— What the exercise asks —
For the entries below, count the lines that contain the word "includegraphics" and reply with that number only.
[[ Material provided, beginning ]]
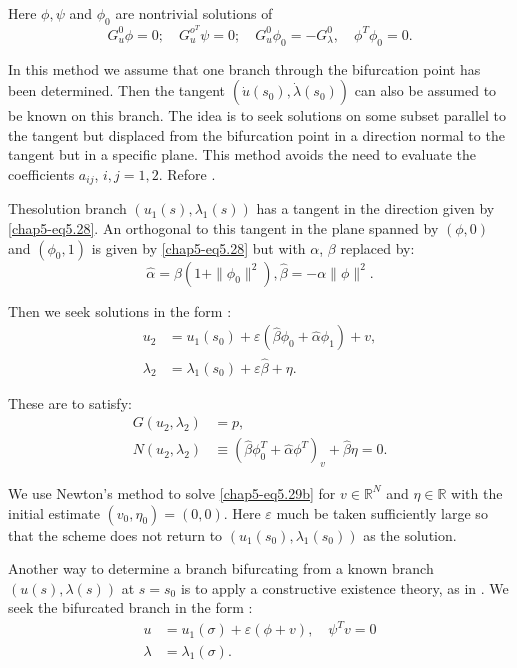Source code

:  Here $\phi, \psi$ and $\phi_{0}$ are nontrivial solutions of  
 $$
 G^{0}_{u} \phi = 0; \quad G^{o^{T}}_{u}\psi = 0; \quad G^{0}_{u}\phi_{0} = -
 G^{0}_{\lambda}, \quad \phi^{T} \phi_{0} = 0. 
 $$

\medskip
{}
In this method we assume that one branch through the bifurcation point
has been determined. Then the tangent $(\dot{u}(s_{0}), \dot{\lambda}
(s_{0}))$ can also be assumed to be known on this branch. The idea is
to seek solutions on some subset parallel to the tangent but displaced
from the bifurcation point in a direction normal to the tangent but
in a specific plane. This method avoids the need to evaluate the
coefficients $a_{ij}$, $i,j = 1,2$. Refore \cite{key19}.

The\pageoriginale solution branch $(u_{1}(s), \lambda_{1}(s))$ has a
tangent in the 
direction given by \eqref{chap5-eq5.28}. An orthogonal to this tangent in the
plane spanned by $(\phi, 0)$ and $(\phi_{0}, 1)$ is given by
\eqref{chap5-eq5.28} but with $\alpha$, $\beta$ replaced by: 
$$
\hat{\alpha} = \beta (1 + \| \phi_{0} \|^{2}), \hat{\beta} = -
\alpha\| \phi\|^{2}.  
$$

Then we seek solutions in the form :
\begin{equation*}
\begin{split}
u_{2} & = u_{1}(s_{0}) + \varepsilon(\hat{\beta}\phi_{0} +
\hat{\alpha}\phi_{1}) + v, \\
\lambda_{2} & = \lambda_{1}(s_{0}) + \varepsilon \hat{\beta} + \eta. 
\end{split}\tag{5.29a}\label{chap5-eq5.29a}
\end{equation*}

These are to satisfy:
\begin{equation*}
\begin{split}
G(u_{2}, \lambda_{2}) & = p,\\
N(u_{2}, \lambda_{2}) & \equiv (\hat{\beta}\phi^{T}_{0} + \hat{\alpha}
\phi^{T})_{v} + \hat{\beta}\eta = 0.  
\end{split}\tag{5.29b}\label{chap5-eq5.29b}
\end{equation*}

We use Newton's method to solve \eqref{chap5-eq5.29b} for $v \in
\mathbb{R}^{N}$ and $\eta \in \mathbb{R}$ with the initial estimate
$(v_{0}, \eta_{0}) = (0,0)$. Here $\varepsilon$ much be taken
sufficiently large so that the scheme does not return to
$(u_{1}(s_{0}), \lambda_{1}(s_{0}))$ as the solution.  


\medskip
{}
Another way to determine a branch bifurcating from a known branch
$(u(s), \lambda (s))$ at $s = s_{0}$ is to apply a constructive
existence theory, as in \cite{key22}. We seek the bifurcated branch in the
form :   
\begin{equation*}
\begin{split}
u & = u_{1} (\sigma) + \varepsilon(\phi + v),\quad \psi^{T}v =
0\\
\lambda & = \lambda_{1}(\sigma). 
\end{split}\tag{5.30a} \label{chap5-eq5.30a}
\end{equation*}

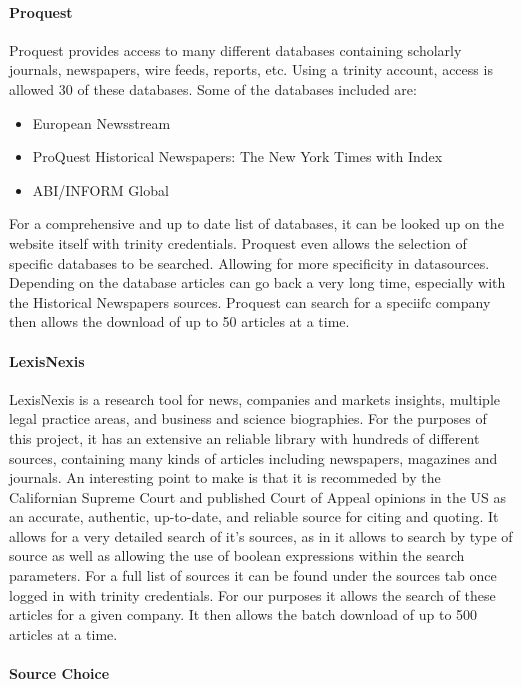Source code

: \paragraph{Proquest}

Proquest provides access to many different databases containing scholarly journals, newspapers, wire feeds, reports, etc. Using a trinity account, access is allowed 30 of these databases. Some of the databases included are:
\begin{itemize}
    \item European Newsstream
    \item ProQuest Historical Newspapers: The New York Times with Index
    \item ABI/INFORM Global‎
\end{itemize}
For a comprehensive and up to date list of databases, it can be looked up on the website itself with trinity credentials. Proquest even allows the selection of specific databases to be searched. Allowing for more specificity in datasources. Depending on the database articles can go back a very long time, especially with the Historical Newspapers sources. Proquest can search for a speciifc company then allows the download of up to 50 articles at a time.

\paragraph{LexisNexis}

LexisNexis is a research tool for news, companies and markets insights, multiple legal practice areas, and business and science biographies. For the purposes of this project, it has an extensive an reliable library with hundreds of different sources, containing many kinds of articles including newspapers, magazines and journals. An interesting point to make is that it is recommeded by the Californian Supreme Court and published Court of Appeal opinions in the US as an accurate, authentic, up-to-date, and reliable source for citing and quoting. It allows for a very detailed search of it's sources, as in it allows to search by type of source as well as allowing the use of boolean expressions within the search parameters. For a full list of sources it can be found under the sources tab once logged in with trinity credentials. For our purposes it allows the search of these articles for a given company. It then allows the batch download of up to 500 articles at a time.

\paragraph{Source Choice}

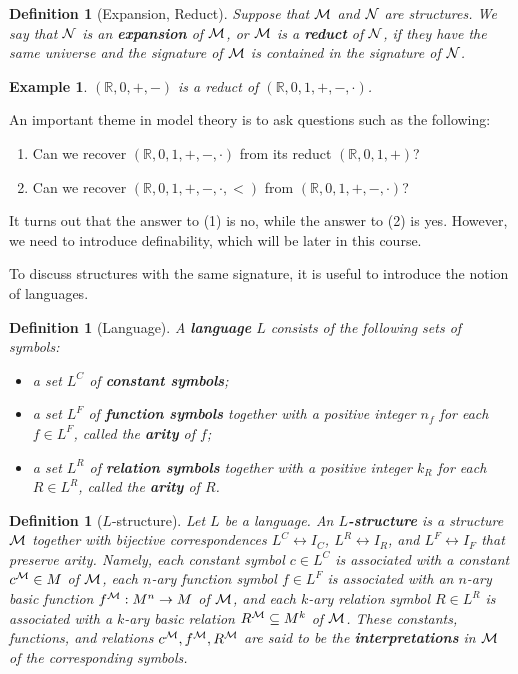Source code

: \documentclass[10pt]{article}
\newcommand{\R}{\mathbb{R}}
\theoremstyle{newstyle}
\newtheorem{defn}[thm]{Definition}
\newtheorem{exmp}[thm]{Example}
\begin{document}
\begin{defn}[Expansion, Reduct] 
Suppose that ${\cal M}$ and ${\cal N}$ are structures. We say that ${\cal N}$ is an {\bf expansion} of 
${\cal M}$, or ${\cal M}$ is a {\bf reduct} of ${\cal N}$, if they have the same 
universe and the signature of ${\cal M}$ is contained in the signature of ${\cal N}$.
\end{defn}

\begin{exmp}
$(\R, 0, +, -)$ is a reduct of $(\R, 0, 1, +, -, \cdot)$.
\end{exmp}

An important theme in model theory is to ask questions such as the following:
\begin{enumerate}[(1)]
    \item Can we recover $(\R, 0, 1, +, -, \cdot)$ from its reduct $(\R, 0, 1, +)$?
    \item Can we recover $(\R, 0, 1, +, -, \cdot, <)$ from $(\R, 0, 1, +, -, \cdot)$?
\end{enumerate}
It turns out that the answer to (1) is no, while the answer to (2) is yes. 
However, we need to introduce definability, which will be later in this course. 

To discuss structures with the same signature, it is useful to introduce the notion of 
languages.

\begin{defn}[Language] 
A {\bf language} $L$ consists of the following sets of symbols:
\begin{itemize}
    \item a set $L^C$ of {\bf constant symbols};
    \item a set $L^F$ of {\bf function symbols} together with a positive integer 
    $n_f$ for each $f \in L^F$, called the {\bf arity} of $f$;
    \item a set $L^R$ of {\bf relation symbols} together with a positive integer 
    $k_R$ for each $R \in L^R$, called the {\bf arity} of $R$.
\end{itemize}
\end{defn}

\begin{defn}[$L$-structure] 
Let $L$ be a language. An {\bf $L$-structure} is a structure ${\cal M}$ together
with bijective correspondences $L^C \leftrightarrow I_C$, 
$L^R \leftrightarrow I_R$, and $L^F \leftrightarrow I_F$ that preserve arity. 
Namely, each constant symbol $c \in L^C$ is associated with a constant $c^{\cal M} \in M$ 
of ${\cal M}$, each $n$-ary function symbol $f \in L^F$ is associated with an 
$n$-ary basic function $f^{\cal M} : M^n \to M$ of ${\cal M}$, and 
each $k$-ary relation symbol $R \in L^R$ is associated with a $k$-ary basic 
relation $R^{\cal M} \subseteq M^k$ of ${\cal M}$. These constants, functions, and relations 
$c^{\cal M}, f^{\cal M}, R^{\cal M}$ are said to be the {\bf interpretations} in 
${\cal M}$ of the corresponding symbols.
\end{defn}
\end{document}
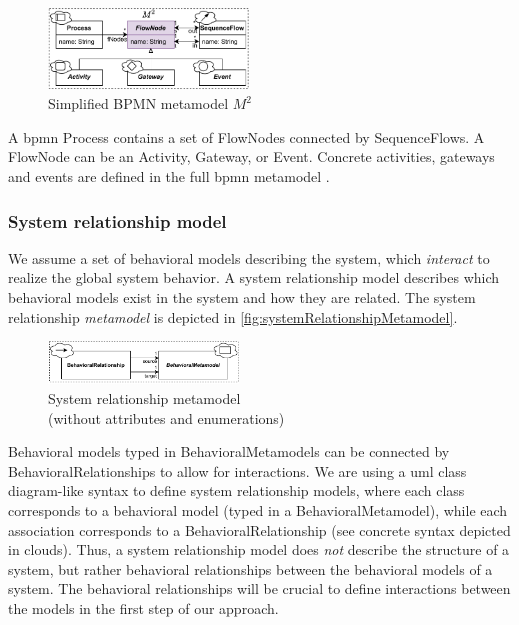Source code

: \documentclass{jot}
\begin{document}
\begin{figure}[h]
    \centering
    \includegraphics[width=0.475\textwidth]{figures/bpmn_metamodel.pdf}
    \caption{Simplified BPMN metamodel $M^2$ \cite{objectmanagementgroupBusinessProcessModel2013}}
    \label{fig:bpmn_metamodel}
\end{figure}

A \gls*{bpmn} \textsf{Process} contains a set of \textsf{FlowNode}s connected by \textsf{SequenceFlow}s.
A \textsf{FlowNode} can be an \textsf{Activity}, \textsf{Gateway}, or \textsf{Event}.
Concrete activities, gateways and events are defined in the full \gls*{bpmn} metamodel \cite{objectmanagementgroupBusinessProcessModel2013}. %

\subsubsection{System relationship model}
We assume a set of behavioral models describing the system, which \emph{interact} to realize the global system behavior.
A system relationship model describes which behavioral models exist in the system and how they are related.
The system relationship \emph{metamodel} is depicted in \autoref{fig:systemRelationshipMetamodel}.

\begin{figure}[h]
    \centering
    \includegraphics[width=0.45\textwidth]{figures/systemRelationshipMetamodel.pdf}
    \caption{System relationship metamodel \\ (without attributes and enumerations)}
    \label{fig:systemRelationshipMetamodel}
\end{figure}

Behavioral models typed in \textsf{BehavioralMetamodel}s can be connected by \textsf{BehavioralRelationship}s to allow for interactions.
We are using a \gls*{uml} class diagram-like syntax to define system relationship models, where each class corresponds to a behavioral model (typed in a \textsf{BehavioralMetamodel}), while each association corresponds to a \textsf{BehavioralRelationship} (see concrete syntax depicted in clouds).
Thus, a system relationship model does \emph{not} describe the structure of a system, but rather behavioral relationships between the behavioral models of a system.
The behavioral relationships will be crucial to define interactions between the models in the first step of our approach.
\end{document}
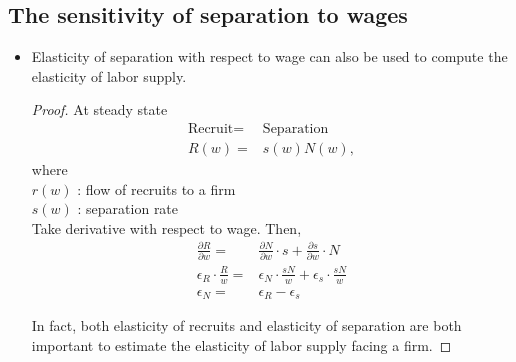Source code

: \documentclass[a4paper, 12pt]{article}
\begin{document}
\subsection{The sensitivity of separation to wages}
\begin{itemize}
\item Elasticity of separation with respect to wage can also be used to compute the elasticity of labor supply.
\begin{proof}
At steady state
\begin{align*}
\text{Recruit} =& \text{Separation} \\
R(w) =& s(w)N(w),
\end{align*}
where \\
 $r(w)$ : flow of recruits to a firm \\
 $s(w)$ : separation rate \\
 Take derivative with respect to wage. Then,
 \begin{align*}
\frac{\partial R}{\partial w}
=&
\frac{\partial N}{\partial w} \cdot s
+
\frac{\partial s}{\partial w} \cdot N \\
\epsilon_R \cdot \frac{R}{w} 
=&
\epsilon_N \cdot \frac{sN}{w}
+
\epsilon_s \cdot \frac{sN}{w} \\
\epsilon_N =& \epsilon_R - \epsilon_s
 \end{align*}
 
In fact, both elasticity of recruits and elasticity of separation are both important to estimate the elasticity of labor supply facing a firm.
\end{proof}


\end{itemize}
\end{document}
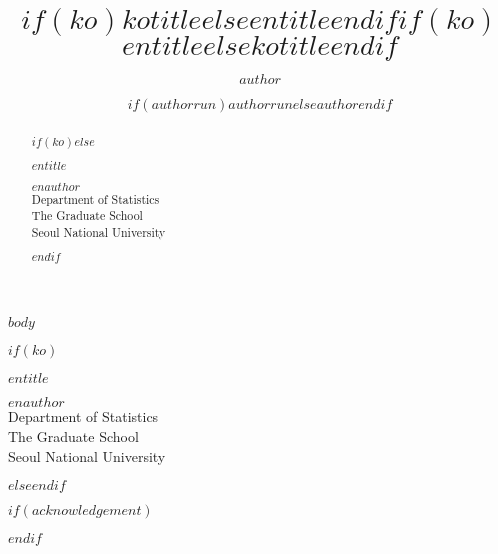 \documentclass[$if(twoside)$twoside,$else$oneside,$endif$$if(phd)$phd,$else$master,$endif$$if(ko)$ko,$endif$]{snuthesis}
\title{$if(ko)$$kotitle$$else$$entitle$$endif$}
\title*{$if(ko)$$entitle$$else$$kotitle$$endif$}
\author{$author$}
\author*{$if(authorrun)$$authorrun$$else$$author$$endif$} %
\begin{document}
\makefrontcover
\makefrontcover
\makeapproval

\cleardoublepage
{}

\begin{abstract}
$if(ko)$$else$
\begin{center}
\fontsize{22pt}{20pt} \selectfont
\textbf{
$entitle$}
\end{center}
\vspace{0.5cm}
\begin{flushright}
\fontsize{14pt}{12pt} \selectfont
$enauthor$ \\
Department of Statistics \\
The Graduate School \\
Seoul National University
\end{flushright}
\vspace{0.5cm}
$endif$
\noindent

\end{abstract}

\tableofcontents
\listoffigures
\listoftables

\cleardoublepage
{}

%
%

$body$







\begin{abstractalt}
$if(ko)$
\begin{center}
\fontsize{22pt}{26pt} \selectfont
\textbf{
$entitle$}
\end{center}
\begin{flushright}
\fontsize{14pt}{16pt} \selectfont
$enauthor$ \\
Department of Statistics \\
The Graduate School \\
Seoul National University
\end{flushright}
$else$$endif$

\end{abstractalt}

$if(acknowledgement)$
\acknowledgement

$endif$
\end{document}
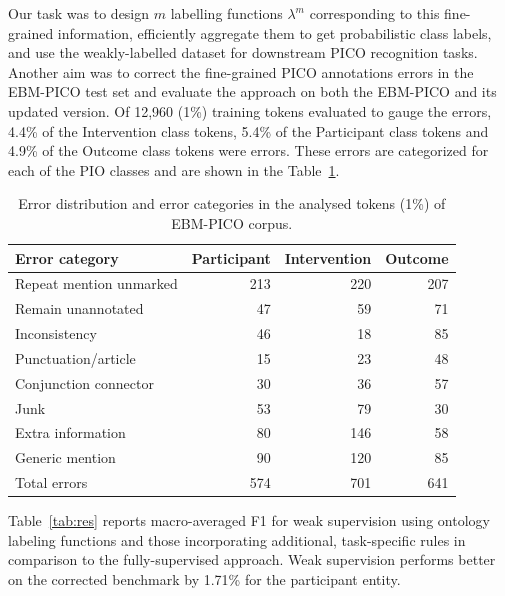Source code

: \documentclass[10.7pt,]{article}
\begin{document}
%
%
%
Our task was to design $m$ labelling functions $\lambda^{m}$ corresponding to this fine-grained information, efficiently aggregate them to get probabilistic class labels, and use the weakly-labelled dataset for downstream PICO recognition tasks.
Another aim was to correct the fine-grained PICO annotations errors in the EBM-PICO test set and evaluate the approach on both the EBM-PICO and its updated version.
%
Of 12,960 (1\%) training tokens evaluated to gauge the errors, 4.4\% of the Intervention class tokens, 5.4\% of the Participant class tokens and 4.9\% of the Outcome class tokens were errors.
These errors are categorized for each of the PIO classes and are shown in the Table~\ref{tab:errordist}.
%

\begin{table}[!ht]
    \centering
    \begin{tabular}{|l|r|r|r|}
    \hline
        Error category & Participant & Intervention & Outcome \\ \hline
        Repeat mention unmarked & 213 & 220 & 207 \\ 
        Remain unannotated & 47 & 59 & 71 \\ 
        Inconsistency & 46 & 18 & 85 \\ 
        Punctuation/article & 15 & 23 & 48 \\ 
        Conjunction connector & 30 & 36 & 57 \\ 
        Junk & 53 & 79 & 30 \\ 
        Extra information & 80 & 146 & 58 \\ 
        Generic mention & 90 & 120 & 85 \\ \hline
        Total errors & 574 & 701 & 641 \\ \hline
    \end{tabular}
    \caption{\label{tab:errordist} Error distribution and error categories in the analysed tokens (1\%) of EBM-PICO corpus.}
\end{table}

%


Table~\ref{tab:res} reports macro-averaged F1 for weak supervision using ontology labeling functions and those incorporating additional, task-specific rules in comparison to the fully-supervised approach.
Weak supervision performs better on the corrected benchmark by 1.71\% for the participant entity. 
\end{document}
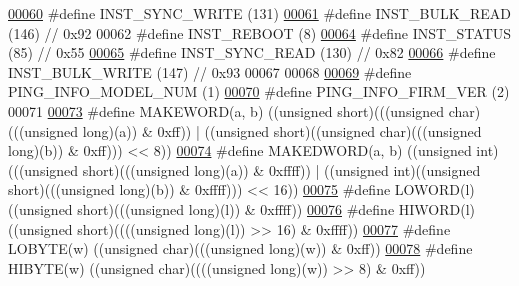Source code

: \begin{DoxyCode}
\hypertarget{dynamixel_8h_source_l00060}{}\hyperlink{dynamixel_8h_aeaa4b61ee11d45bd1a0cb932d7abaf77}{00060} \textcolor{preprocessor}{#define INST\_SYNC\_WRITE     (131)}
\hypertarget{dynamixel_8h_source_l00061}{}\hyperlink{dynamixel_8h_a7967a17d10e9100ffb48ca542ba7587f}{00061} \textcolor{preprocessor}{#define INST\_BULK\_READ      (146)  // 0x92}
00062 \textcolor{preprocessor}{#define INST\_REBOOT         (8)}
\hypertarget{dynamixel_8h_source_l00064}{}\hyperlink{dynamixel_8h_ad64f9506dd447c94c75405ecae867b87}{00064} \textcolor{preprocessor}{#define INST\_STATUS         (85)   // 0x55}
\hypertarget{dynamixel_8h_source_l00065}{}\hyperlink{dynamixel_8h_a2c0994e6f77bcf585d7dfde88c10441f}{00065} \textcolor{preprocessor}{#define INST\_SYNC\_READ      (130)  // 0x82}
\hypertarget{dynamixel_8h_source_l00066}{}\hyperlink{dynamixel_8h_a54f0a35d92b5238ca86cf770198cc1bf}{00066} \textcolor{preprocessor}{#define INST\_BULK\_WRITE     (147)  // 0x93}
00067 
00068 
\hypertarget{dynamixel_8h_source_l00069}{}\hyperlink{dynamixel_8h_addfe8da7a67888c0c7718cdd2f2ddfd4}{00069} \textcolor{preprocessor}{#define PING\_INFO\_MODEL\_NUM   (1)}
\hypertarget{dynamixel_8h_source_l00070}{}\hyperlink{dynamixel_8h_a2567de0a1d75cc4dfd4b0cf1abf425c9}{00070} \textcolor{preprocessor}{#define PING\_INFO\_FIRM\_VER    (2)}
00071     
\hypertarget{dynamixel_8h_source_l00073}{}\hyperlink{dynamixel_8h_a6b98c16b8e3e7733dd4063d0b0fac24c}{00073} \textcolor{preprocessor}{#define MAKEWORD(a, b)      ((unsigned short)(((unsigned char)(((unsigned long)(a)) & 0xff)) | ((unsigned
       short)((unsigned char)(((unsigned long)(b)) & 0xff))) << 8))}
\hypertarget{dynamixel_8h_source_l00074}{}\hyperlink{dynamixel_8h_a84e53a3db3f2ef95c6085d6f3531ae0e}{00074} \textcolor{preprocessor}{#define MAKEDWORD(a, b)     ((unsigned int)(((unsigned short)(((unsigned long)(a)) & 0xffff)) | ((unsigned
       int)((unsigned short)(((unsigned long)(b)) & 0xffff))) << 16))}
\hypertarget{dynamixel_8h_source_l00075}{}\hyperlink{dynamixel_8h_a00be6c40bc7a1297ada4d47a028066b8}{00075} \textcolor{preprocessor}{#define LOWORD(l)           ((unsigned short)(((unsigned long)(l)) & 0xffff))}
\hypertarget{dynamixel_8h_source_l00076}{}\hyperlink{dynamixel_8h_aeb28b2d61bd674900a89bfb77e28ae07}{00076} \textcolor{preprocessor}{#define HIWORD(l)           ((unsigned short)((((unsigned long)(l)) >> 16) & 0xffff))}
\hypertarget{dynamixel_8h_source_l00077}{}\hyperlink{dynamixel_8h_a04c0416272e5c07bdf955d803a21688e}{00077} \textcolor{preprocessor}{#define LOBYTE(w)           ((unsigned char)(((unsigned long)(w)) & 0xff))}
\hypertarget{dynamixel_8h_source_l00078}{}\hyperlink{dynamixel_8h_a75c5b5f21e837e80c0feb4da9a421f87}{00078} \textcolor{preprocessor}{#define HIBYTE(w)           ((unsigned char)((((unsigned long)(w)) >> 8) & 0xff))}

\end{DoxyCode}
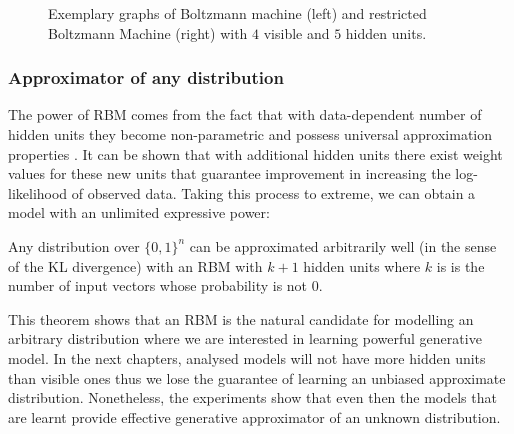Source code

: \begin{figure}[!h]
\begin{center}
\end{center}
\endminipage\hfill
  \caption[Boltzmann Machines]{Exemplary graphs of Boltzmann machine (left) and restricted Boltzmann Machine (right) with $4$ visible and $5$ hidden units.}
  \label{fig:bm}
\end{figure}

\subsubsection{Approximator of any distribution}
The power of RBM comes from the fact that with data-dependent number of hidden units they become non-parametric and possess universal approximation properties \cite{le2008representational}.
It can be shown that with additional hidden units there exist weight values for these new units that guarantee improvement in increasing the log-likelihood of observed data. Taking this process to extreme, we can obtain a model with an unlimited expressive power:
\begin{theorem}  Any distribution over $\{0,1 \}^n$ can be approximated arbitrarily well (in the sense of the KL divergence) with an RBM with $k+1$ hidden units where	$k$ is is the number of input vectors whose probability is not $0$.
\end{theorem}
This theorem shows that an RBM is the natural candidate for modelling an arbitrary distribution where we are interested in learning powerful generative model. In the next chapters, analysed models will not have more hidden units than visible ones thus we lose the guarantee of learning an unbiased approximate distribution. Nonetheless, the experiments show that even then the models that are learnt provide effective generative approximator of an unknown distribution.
[[ Material provided, end ]]
— Answer for the task —
2